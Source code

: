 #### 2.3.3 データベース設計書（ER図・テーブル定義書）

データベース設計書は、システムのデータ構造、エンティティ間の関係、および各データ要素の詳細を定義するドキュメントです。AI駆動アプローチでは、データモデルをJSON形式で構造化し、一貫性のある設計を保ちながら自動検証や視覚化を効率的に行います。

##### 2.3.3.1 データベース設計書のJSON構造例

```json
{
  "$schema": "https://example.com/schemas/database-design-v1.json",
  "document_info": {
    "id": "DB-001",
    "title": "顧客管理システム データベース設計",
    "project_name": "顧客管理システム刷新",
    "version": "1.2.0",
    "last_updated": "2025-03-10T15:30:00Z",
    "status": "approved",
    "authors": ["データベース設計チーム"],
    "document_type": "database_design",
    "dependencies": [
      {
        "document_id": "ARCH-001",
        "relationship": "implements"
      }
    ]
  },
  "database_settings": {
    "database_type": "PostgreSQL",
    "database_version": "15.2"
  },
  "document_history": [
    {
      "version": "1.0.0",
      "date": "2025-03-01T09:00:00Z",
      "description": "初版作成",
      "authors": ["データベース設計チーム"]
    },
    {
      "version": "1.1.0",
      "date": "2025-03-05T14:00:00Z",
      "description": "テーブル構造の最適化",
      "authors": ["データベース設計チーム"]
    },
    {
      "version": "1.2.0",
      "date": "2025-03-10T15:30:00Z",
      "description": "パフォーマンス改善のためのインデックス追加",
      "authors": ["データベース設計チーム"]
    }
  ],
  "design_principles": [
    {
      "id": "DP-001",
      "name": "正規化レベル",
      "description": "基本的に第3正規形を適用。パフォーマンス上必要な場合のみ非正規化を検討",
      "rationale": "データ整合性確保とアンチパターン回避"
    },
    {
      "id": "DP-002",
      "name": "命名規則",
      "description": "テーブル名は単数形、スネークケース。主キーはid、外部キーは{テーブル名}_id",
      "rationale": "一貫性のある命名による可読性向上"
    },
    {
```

- [Problem statement] Write out the whole listing above, keeping each line exactly as it is.

- [Solution to this problem]
Source code

: #### 2.3.3 データベース設計書（ER図・テーブル定義書）

データベース設計書は、システムのデータ構造、エンティティ間の関係、および各データ要素の詳細を定義するドキュメントです。AI駆動アプローチでは、データモデルをJSON形式で構造化し、一貫性のある設計を保ちながら自動検証や視覚化を効率的に行います。

##### 2.3.3.1 データベース設計書のJSON構造例

```json
{
  "$schema": "https://example.com/schemas/database-design-v1.json",
  "document_info": {
    "id": "DB-001",
    "title": "顧客管理システム データベース設計",
    "project_name": "顧客管理システム刷新",
    "version": "1.2.0",
    "last_updated": "2025-03-10T15:30:00Z",
    "status": "approved",
    "authors": ["データベース設計チーム"],
    "document_type": "database_design",
    "dependencies": [
      {
        "document_id": "ARCH-001",
        "relationship": "implements"
      }
    ]
  },
  "database_settings": {
    "database_type": "PostgreSQL",
    "database_version": "15.2"
  },
  "document_history": [
    {
      "version": "1.0.0",
      "date": "2025-03-01T09:00:00Z",
      "description": "初版作成",
      "authors": ["データベース設計チーム"]
    },
    {
      "version": "1.1.0",
      "date": "2025-03-05T14:00:00Z",
      "description": "テーブル構造の最適化",
      "authors": ["データベース設計チーム"]
    },
    {
      "version": "1.2.0",
      "date": "2025-03-10T15:30:00Z",
      "description": "パフォーマンス改善のためのインデックス追加",
      "authors": ["データベース設計チーム"]
    }
  ],
  "design_principles": [
    {
      "id": "DP-001",
      "name": "正規化レベル",
      "description": "基本的に第3正規形を適用。パフォーマンス上必要な場合のみ非正規化を検討",
      "rationale": "データ整合性確保とアンチパターン回避"
    },
    {
      "id": "DP-002",
      "name": "命名規則",
      "description": "テーブル名は単数形、スネークケース。主キーはid、外部キーは{テーブル名}_id",
      "rationale": "一貫性のある命名による可読性向上"
    },
    {
```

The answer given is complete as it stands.